* Information provided:
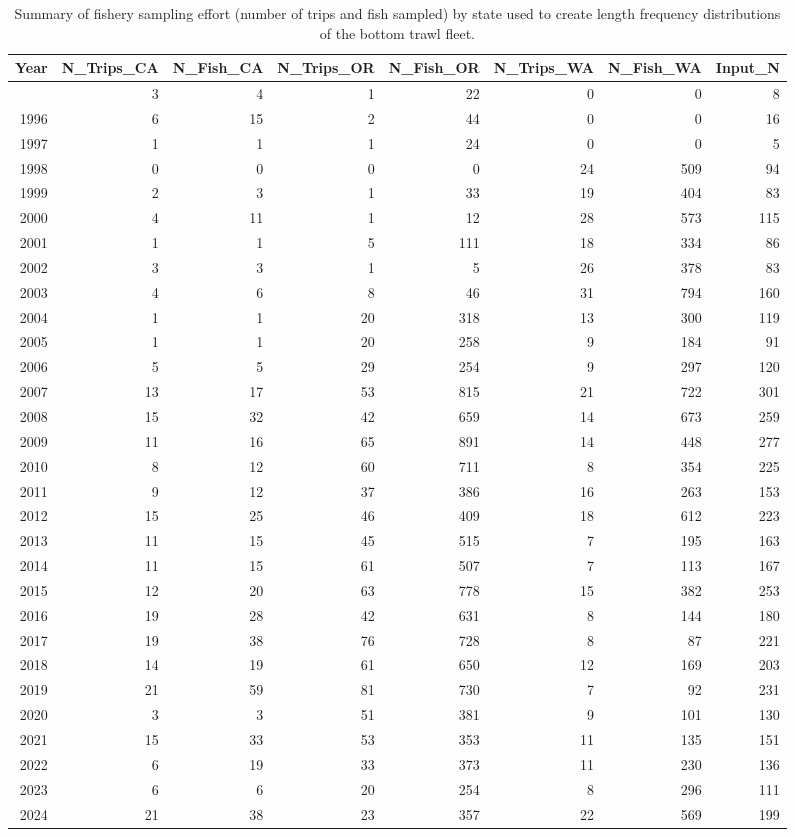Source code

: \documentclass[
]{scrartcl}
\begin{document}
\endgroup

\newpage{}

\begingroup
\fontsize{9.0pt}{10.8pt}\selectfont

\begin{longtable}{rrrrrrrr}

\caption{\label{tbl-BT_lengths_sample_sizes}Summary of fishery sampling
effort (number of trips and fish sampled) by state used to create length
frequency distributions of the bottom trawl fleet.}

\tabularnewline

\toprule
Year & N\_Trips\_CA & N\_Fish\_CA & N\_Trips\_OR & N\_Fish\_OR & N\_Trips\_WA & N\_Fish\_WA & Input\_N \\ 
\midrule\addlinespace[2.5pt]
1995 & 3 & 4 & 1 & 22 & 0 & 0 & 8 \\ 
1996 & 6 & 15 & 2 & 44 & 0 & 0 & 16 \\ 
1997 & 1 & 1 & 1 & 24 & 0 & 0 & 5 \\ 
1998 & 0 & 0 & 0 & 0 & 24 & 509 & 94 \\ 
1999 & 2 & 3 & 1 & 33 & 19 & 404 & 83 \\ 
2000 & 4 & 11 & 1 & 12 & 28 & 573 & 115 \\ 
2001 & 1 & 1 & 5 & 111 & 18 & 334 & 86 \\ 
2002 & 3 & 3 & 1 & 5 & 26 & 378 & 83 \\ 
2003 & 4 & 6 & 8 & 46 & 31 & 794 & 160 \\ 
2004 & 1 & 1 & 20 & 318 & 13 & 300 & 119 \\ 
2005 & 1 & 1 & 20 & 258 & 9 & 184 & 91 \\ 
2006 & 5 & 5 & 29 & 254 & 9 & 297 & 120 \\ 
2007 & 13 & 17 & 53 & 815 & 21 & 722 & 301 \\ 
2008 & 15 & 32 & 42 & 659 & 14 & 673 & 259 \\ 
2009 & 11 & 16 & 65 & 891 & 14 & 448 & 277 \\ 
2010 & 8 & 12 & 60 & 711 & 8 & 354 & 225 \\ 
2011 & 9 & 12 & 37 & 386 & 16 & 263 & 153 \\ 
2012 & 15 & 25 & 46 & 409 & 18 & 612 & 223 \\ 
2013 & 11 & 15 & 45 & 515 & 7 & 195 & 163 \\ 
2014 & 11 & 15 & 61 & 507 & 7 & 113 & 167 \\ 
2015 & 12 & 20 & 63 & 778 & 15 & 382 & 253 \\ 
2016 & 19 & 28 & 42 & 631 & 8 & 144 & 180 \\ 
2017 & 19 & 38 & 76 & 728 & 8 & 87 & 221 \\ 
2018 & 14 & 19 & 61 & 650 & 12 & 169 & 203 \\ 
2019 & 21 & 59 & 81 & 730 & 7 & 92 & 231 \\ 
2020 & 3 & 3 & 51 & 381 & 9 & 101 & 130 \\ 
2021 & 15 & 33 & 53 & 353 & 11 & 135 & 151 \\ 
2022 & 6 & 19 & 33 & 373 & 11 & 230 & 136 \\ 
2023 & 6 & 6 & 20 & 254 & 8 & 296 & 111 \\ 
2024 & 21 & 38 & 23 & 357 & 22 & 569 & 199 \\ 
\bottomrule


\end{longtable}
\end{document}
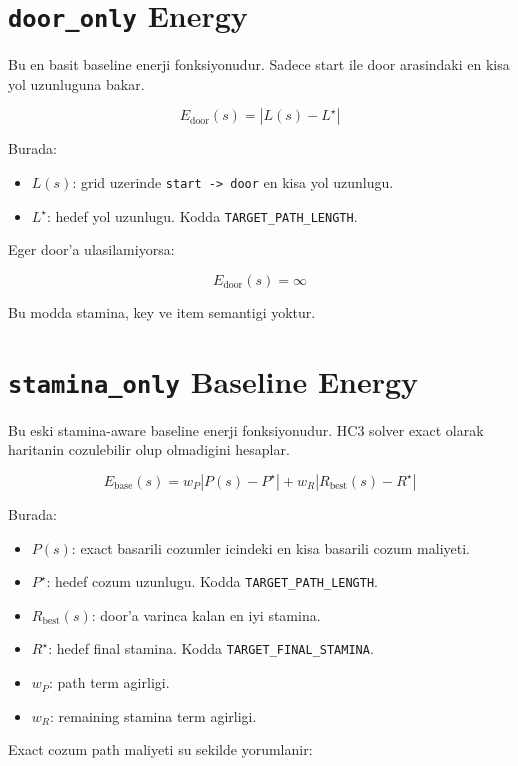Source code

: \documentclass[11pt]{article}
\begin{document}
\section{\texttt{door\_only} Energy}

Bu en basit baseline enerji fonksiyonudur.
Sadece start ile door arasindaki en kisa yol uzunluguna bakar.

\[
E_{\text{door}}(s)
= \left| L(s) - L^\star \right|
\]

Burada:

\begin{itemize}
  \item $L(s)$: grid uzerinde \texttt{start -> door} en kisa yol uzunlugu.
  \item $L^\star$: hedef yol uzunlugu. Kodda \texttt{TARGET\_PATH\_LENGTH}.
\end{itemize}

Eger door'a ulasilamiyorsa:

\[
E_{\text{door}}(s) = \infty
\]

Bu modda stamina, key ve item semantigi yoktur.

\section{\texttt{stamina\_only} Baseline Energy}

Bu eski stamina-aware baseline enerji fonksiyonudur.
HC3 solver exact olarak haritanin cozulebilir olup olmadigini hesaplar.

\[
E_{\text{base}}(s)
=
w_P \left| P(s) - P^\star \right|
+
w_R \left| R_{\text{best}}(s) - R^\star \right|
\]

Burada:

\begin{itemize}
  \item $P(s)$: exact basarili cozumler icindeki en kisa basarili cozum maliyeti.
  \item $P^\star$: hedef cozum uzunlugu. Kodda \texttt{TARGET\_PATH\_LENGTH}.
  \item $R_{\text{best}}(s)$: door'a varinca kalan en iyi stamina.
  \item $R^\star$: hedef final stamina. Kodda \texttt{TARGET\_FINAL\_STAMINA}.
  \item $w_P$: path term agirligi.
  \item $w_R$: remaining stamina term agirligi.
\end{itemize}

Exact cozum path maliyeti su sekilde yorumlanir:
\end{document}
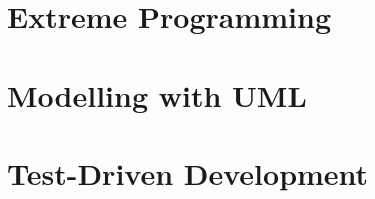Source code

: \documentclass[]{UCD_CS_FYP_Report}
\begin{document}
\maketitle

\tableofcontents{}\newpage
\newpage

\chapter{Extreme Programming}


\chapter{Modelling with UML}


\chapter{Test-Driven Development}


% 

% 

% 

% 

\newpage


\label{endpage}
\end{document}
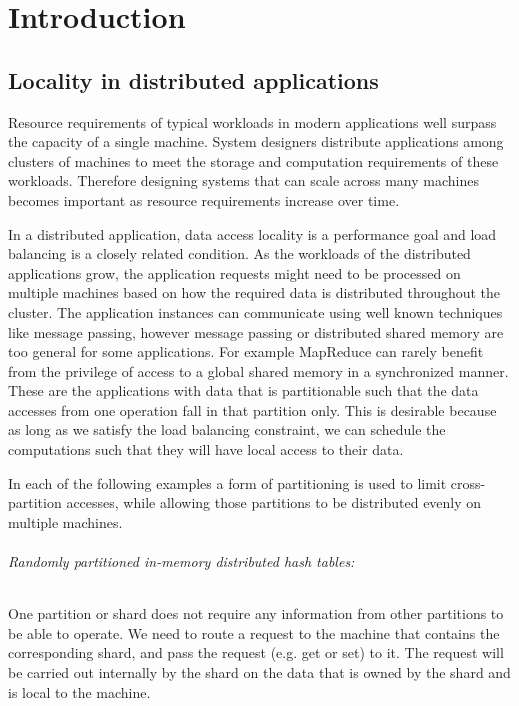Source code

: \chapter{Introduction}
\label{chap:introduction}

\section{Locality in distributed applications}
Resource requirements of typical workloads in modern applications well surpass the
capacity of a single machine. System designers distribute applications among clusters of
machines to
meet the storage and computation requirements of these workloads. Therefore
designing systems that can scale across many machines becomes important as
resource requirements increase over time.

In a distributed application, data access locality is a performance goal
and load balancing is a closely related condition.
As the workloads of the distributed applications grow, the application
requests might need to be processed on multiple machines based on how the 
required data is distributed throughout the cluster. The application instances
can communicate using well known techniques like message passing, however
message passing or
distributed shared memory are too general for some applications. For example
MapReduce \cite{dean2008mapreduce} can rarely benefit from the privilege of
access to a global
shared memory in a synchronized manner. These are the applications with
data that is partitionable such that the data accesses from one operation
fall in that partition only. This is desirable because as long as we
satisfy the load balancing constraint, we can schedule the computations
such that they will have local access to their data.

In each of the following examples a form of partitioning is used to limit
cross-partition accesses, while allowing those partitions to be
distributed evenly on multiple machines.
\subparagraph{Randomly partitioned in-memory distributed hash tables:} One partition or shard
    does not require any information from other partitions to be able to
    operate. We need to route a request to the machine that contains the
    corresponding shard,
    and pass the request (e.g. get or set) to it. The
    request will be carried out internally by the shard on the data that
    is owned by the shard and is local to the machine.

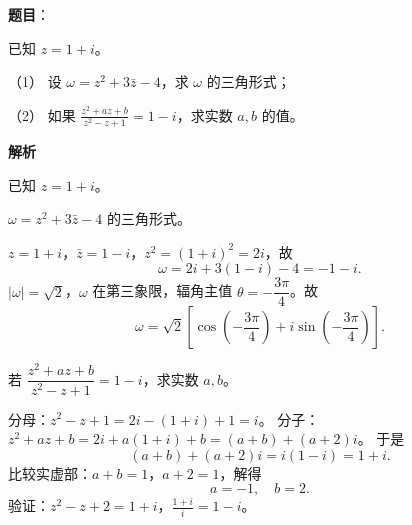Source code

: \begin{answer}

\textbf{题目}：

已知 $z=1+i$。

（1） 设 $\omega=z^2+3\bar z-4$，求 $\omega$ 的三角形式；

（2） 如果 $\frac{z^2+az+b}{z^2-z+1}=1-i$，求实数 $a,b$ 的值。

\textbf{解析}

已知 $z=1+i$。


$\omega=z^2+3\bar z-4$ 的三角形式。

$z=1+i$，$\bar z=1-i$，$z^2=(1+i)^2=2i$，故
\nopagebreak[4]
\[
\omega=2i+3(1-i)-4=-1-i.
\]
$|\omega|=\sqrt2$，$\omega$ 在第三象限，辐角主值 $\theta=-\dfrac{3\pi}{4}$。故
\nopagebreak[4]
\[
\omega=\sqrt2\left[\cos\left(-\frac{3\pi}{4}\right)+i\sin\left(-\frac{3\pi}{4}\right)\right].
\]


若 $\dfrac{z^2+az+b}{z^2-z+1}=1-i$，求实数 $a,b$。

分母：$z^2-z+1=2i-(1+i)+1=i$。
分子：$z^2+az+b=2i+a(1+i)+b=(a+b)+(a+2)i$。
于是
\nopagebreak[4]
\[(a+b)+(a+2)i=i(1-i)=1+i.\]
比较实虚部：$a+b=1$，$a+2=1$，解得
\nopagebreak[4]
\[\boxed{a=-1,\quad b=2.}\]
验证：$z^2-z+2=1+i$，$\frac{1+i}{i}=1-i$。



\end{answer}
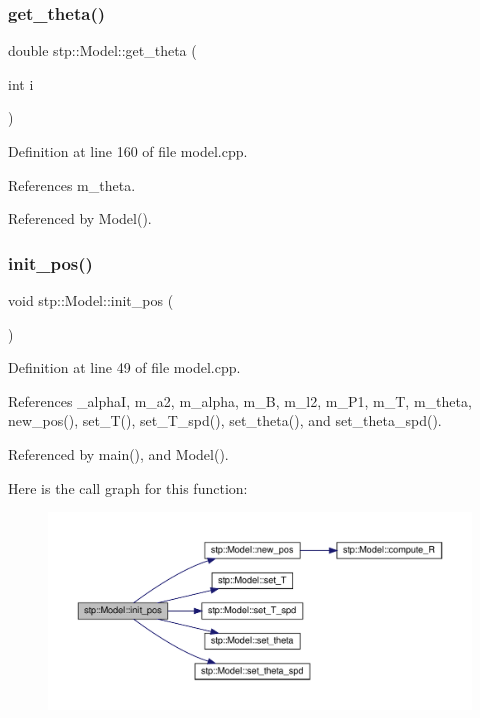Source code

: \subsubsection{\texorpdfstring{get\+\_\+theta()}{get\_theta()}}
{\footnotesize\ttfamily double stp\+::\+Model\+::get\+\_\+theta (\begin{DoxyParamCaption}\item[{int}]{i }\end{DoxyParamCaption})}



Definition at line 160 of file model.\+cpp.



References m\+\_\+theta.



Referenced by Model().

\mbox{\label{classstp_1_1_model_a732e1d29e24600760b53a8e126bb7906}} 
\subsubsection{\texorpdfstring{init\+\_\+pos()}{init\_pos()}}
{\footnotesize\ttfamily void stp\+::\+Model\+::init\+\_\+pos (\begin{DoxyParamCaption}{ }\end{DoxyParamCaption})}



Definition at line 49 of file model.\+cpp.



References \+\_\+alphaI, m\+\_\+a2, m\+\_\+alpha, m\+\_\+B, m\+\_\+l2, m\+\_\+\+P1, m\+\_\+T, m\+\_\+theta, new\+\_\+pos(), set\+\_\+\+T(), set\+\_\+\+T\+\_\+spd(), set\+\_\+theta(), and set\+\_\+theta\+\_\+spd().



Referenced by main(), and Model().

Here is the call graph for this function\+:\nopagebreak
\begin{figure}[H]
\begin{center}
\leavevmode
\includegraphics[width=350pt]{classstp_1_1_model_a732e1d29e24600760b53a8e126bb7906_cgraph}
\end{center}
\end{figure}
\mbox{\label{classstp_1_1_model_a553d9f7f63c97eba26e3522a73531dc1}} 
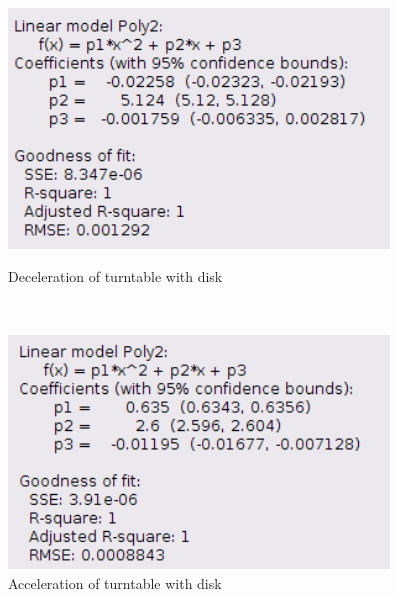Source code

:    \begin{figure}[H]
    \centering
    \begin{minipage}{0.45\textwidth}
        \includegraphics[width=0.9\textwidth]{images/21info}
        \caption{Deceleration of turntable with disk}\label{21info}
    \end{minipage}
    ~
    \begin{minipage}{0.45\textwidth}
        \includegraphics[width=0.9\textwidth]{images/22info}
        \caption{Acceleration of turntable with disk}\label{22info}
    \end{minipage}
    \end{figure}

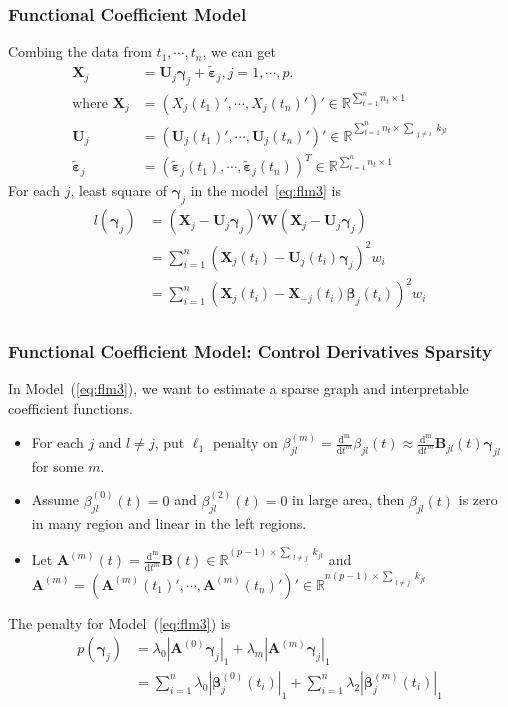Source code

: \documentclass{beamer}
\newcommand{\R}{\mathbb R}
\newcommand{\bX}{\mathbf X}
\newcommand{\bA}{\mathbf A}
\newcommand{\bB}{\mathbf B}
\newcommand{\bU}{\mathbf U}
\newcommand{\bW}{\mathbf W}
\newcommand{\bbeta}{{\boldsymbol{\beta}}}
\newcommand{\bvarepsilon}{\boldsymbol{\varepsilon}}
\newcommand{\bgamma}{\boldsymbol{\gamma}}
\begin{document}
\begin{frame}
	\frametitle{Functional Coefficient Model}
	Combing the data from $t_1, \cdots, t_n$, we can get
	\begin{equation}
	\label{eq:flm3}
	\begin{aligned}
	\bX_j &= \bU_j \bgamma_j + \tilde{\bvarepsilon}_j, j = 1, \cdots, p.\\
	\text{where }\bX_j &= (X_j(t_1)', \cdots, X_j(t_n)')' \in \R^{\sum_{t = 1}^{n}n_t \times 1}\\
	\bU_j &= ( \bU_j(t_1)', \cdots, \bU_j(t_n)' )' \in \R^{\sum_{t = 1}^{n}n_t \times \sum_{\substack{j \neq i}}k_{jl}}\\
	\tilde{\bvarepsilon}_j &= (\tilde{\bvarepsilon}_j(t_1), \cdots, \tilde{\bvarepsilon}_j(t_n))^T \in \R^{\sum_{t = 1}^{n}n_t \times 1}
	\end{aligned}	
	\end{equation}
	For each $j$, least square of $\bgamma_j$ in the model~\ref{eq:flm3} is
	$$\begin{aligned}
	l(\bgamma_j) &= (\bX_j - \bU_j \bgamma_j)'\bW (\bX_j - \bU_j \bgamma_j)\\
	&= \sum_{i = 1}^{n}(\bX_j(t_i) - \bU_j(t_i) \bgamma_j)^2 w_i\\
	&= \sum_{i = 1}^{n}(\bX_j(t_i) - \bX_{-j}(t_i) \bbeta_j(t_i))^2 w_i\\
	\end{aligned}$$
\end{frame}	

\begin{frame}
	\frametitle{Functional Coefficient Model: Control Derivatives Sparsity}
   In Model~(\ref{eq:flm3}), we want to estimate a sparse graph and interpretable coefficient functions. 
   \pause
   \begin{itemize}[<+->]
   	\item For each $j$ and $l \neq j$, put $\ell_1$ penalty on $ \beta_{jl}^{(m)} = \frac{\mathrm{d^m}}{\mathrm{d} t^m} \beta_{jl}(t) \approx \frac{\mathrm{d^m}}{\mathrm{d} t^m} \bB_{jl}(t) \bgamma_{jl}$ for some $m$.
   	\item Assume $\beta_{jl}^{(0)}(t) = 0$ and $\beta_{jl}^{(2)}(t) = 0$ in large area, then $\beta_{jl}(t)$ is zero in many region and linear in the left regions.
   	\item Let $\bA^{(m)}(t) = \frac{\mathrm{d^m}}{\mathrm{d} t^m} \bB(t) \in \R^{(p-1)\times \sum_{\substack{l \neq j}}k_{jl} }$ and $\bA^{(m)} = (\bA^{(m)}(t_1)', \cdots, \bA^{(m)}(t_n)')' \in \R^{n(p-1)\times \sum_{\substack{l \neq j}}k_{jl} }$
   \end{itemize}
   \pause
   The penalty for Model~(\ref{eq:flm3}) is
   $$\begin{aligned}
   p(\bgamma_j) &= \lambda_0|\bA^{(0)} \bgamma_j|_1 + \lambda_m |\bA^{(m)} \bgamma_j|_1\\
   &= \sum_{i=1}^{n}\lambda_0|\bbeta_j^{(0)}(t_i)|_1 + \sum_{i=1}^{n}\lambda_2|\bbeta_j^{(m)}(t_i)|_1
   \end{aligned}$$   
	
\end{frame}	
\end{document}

* Your objective: Please give again the entries word for word, starting at the first line and ending with the line that contains "2011 & 9 & 12 & 37 & 386 & 16 & 263 & 153 \\"; include both of those lines but none of the pictures.

* Expected output:
Source code

: \documentclass[
]{scrartcl}
\begin{document}
\endgroup

\newpage{}

\begingroup
\fontsize{9.0pt}{10.8pt}\selectfont

\begin{longtable}{rrrrrrrr}

\caption{\label{tbl-BT_lengths_sample_sizes}Summary of fishery sampling
effort (number of trips and fish sampled) by state used to create length
frequency distributions of the bottom trawl fleet.}

\tabularnewline

\toprule
Year & N\_Trips\_CA & N\_Fish\_CA & N\_Trips\_OR & N\_Fish\_OR & N\_Trips\_WA & N\_Fish\_WA & Input\_N \\ 
\midrule\addlinespace[2.5pt]
1995 & 3 & 4 & 1 & 22 & 0 & 0 & 8 \\ 
1996 & 6 & 15 & 2 & 44 & 0 & 0 & 16 \\ 
1997 & 1 & 1 & 1 & 24 & 0 & 0 & 5 \\ 
1998 & 0 & 0 & 0 & 0 & 24 & 509 & 94 \\ 
1999 & 2 & 3 & 1 & 33 & 19 & 404 & 83 \\ 
2000 & 4 & 11 & 1 & 12 & 28 & 573 & 115 \\ 
2001 & 1 & 1 & 5 & 111 & 18 & 334 & 86 \\ 
2002 & 3 & 3 & 1 & 5 & 26 & 378 & 83 \\ 
2003 & 4 & 6 & 8 & 46 & 31 & 794 & 160 \\ 
2004 & 1 & 1 & 20 & 318 & 13 & 300 & 119 \\ 
2005 & 1 & 1 & 20 & 258 & 9 & 184 & 91 \\ 
2006 & 5 & 5 & 29 & 254 & 9 & 297 & 120 \\ 
2007 & 13 & 17 & 53 & 815 & 21 & 722 & 301 \\ 
2008 & 15 & 32 & 42 & 659 & 14 & 673 & 259 \\ 
2009 & 11 & 16 & 65 & 891 & 14 & 448 & 277 \\ 
2010 & 8 & 12 & 60 & 711 & 8 & 354 & 225 \\ 
2011 & 9 & 12 & 37 & 386 & 16 & 263 & 153 \\ 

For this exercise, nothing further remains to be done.